(Problem): In the data below, find the line that contains "- xblacklight set X for brightness" and the line that contains "- thunar: Visual for drag and drop". Copy both, plus every line between them, exactly.

Data entries
_____
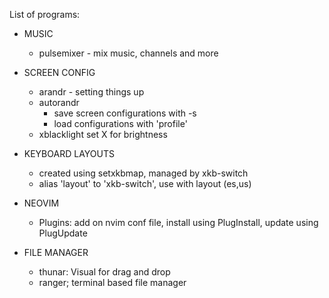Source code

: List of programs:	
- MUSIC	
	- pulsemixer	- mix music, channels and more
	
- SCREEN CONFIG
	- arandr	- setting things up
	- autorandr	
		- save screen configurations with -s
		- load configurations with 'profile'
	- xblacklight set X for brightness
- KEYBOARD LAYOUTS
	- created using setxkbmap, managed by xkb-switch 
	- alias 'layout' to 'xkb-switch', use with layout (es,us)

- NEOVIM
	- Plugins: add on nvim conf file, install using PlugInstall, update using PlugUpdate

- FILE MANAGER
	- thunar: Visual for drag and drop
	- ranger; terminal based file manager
_____
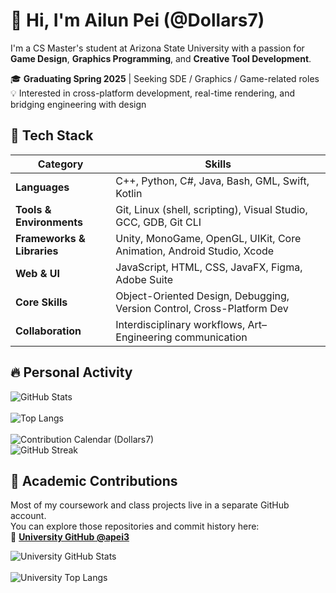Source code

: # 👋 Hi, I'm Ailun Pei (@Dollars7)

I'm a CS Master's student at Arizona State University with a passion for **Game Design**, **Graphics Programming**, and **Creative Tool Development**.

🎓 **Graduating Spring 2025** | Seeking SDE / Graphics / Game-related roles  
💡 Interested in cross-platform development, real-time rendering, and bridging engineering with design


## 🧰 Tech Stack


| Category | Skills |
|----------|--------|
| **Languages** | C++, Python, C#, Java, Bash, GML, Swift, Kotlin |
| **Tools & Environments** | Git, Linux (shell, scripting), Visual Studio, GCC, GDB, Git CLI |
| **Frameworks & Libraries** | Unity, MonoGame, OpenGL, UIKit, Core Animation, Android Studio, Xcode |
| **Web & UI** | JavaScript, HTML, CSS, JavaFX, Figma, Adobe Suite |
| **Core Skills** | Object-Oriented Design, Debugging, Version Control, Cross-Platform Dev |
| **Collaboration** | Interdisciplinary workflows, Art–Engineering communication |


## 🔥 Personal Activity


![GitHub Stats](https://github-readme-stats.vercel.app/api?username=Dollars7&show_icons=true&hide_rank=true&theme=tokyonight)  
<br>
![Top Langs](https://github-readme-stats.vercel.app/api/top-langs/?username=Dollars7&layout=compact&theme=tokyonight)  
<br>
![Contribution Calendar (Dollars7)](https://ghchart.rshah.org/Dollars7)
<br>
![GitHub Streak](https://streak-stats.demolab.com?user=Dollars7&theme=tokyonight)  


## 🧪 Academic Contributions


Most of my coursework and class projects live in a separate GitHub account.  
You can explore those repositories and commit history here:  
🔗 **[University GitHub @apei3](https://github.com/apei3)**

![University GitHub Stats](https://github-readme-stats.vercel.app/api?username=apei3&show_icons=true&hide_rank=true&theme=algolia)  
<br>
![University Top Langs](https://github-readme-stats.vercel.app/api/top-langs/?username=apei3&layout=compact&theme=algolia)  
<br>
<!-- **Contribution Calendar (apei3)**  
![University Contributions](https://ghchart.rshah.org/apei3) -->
_____
(Solution to this problem):
	- xblacklight set X for brightness
- KEYBOARD LAYOUTS
	- created using setxkbmap, managed by xkb-switch 
	- alias 'layout' to 'xkb-switch', use with layout (es,us)

- NEOVIM
	- Plugins: add on nvim conf file, install using PlugInstall, update using PlugUpdate

- FILE MANAGER
	- thunar: Visual for drag and drop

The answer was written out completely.